Many technical magazines have tests of a range of different similar products like in the IT world comparing a range of CPU’s or a selection of word processors. The tests are comparing measurable things as speed, ability to actually perform a certain task and an important thing as the price.
With enterprise software as data quality tools we only have analyst reports evaluating the tools on far less measurable factors often given a result very equivalent to stating the market strength. The analysts haven’t compared the actual speed; they have not tested the ability to do a certain task nor taken the price into consideration.
A core feature in most data quality tools is data matching. This is the discipline where data quality tools are able to do something considerable better than if you use more common technology as database managers and spreadsheets, like told in the post about deduplicating with a spreadsheet.
In the LinkedIn data matching group we have on several occasions touched the subject of doing a once and for all benchmark of all data quality tools in the world.
My guess is that this is not going to happen. So, if you want to evaluate data quality tools and data matching is the prominent issue and you don’t just want a beauty contest, then you have to do as the queen in the fairy tale about The Princess and the Pea: Make a test.
Some important differentiators in data matching effectiveness may narrow down the scope for your particular requirements like:
- Are you doing B2C (private names and addresses), B2B (business names and addresses) or both?
- Do you only have domestic data or do you have international data with diversity issues?
- Will you only go for one entity type (like customer or product) or are you going for multi-entity matching?
Making a proper test is not trivial.
Often you start with looking at the positive matches provided by the tool by counting the true positives compared to the false positives. Depending on the purposes you want to see a very low figure for false positives against true positives.
Harder, but at least as important, is looking at the negatives (the not matched ones) as explained in the post 3 out of 10.
Next two features are essential:
- In what degree are you able to tune the match rules preferable in a user friendly way not requiring too much IT expert involvement?

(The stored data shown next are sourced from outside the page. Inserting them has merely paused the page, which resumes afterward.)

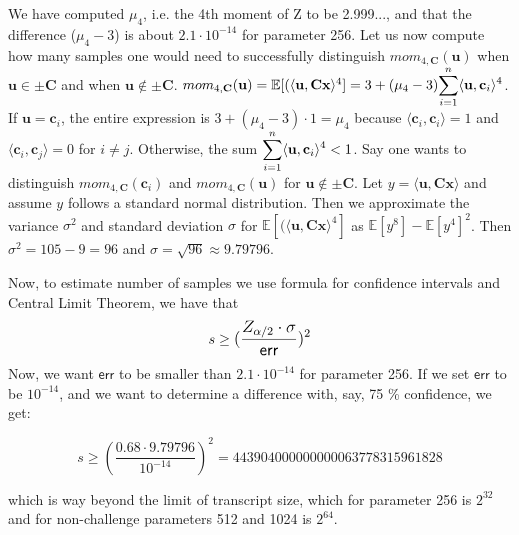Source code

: \documentclass[12 pt]{article}        	%
\newcommand{\mat}[1]{\mathbf{#1}}
\renewcommand{\vec}[1]{\mathbf{#1}}
\newcommand{\bb}[1]{\mathbb{#1}}
\begin{document}
We have computed $\mu_4$, i.e. the 4th moment of Z to be 2.999..., and that the difference ($\mu_4 - 3$) is about $2.1 \cdot 10^{-14}$ for parameter 256.
Let us now compute how many samples one would need to successfully distinguish $mom_{4, \mat{C}}(\vec{u})$ when $\vec{u} \in \pm \mat{C}$ and when $\vec{u} \not\in\pm\mat{C}$.
$mom_{4, \mat{C}}(\vec{u}) = \bb{E}[(\langle \vec{u}, \mat{C}\vec{x} \rangle ^4] = 3 + (\mu_4 - 3) \mathlarger{\sum_{i=1}^{n} \langle \vec{u}, \vec{c}_i \rangle ^4}$.
If $\vec{u} = \vec{c}_i$, the entire expression is $3 + (\mu_4 - 3)\cdot 1 = \mu_4$ because $\langle \vec{c}_i, \vec{c}_i \rangle = 1$ and $\langle \vec{c}_i, \vec{c}_j \rangle = 0$ for $i \neq j$. 
Otherwise, the sum $\mathlarger{\sum_{i=1}^{n} \langle \vec{u}, \vec{c}_i \rangle ^4} < 1$.
Say one wants to distinguish $mom_{4, \mat{C}}(\vec{c}_i)$ and $mom_{4, \mat{C}}(\vec{u})$ for $\vec{u} \not\in\pm\mat{C}$.
Let $y = \langle \vec{u}, \mat{C} \vec{x} \rangle$ and assume $y$ follows a standard normal distribution.
Then we approximate the variance $\sigma^2$ and standard deviation $\sigma$ for $\bb{E}[(\langle \vec{u}, \mat{C}\vec{x} \rangle ^4]$ as $\bb{E}[y^8] - \bb{E}[y^4]^2$.
Then $\sigma^2 = 105 - 9 = 96$ and $\sigma = \sqrt{96} \approx 9.79796$.

Now, to estimate number of samples we use formula for confidence intervals and Central Limit Theorem, we have that 
\[
    s \geq \mathlarger{(\frac{Z_{\alpha/2} \cdot \sigma}{\mathsf{err}})^2}
\]
Now, we want $\mathsf{err}$ to be smaller than $2.1 \cdot 10^{-14}$ for parameter 256.
If we set $\mathsf{err}$ to be $10^{-14}$, and we want to determine a difference with, say, 75 \% confidence, we get:

\[
    s \geq (\frac{0.68 \cdot 9.79796}{10^{-14}})^2 = 443904000000000063778315961828 
\]

which is way beyond the limit of transcript size, which for parameter 256 is $2^{32}$ and for non-challenge parameters 512 and 1024 is $2^{64}$.
\end{document}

- Are you able to evaluate dubious matches in a speedy and user friendly way as shown in the post called When computer says maybe?
A data matching effort often has two phases:
- An initial match with all current stored data maybe supported by matching with external reference data. Here speed may be important too. Often you have to balance high speed with poor results. Try it.
- Ongoing matching assisting in data entry and keeping up with data coming from outside your jurisdiction. Here using data quality tools acting as service oriented architecture components is a great plus including reusing the rules from the initial match. Has to be tested too.
And oh yes, from my experience with plenty of data quality tool evaluation processes: Price is an issue too. Make sure to count both license costs for all the needed features and consultancy needed experienced from your tests.